What haunts me in the time of so much incredible loss COVID-19 and the widespread anonymity of that loss, is that it was believed that keening was not just cathartic for the grievers, but also a responsibility on behalf of the dead. Gavin writes, “many believed the act of keening enabled the deceased soul to leave the body, and that keening was required, thus giving the role huge importance.” Anam-Áire was told by her elders that the final breath sound by each keening woman was like the soul of the dead leaving, the keening itself helping to give permission for the soul to move on from this world.
This is a window into beliefs about death that may be strange for many Christians. But there is immense wisdom in keening and in other similar vocal expressions of grief. Mariín Prechtel, formerly a shaman in the village of Santiago Atitlán in Guatemala, claims that “Grief expressed out loud, whether in or out of character, unchoreographed and honest, for someone we have lost, or a country or home we have lost, is in itself the greatest praise we could ever give them.”[iii]

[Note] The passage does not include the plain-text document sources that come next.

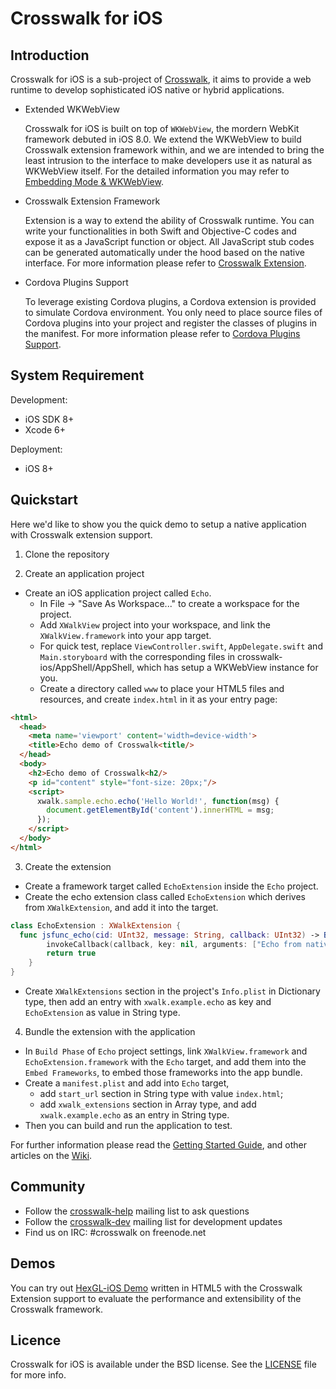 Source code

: # Crosswalk for iOS

## Introduction
Crosswalk for iOS is a sub-project of [Crosswalk](https://crosswalk-project.org/), it aims to provide a web runtime to develop sophisticated iOS native or hybrid applications.

* Extended WKWebView

  Crosswalk for iOS is built on top of `WKWebView`, the mordern WebKit framework debuted in iOS 8.0. We extend the WKWebView to build Crosswalk extension framework within, and we are intended to bring the least intrusion to the interface to make developers use it as natural as WKWebView itself. For the detailed information you may refer to [Embedding Mode & WKWebView](https://github.com/crosswalk-project/crosswalk-ios/wiki/Embedding-Mode-&-Native-APIs).

* Crosswalk Extension Framework

  Extension is a way to extend the ability of Crosswalk runtime. You can write your functionalities in both Swift and Objective-C codes and expose it as a JavaScript function or object. All JavaScript stub codes can be generated automatically under the hood based on the native interface. For more information please refer to [Crosswalk Extension](https://github.com/crosswalk-project/crosswalk-ios/wiki/Extensions).

* Cordova Plugins Support

  To leverage existing Cordova plugins, a Cordova extension is provided to simulate Cordova environment. You only need to place source files of Cordova plugins into your project and register the classes of plugins in the manifest. For more information please refer to [Cordova Plugins Support](https://github.com/crosswalk-project/crosswalk-ios/wiki/Cordova-Plugin-Support).

## System Requirement
Development:
* iOS SDK 8+
* Xcode 6+

Deployment:
* iOS 8+

## Quickstart
Here we'd like to show you the quick demo to setup a native application with Crosswalk extension support.

1. Clone the repository

2. Create an application project
  * Create an iOS application project called `Echo`.
    * In File -> "Save As Workspace..." to create a workspace for the project.
    * Add `XWalkView` project into your workspace, and link the `XWalkView.framework` into your app target.
    * For quick test, replace `ViewController.swift`, `AppDelegate.swift` and `Main.storyboard` with the corresponding files in crosswalk-ios/AppShell/AppShell, which has setup a WKWebView instance for you.
    * Create a directory called `www` to place your HTML5 files and resources, and create `index.html` in it as your entry page:
  ```html
  <html>
    <head>
      <meta name='viewport' content='width=device-width'>
      <title>Echo demo of Crosswalk<title/>
    </head>
    <body>
      <h2>Echo demo of Crosswalk<h2/>
      <p id="content" style="font-size: 20px;"/>
      <script>
        xwalk.sample.echo.echo('Hello World!', function(msg) {
          document.getElementById('content').innerHTML = msg;
        });
      </script>
    </body>
  </html>
  ```

3. Create the extension
  * Create a framework target called `EchoExtension` inside the `Echo` project.
  * Create the echo extension class called `EchoExtension` which derives from `XWalkExtension`, and add it into the target.
  ```swift
  class EchoExtension : XWalkExtension {
    func jsfunc_echo(cid: UInt32, message: String, callback: UInt32) -> Bool {
          invokeCallback(callback, key: nil, arguments: ["Echo from native: " + message])
          return true
      }
  }
  ```
  * Create `XWalkExtensions` section in the project's `Info.plist` in Dictionary type, then add an entry with `xwalk.example.echo` as key and `EchoExtension` as value in String type.

4. Bundle the extension with the application
  * In `Build Phase` of `Echo` project settings, link `XWalkView.framework` and `EchoExtension.framework` with the `Echo` target, and add them into the `Embed Frameworks`, to embed those frameworks into the app bundle.
  * Create a `manifest.plist` and add into `Echo` target,
    * add `start_url` section in String type with value `index.html`;
    * add `xwalk_extensions` section in Array type, and add `xwalk.example.echo` as an entry in String type.
  * Then you can build and run the application to test.

For further information please read the [Getting Started Guide](https://github.com/crosswalk-project/crosswalk-ios/wiki/Getting-Started-With-Crosswalk-for-iOS), and other articles on the [Wiki](https://github.com/crosswalk-project/crosswalk-ios/wiki).

## Community
* Follow the [crosswalk-help](https://lists.crosswalk-project.org/mailman/listinfo/crosswalk-help) mailing list to ask questions
* Follow the [crosswalk-dev](https://lists.crosswalk-project.org/mailman/listinfo/crosswalk-dev) mailing list for development updates
* Find us on IRC: #crosswalk on freenode.net

## Demos
You can try out [HexGL-iOS Demo](https://github.com/jondong/HexGL-iOS) written in HTML5 with the Crosswalk Extension support to evaluate the performance and extensibility of the Crosswalk framework.

## Licence
Crosswalk for iOS is available under the BSD license. See the [LICENSE](https://github.com/crosswalk-project/crosswalk-ios/blob/master/LICENSE) file for more info.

In the Tzʼutujil understanding of death explained by Prechtel, the souls of the dead become helpful ancestors only when they are thoroughly grieved as such: loudly and completely, personally and communally. The extraordinary pain of loss, is at its purest an expression of love, praise for life itself and the divine. In this view, it’s the screaming, moaning, weeping, of grief – like with the keening song – that helps create the spiritual force that helps the dead in their journey to the otherworld of the ancestors. If they are not properly grieved, the one lost could become a ghost, looming destructively in the family’s, and possibly even the whole community’s, lineage for generations, showing up in the form of addiction, despair, and hopelessness. “Grief has a sound, and it goes to the core,” Prechtel writes. Mourning is a form of love, and of protection for future generations.[iv]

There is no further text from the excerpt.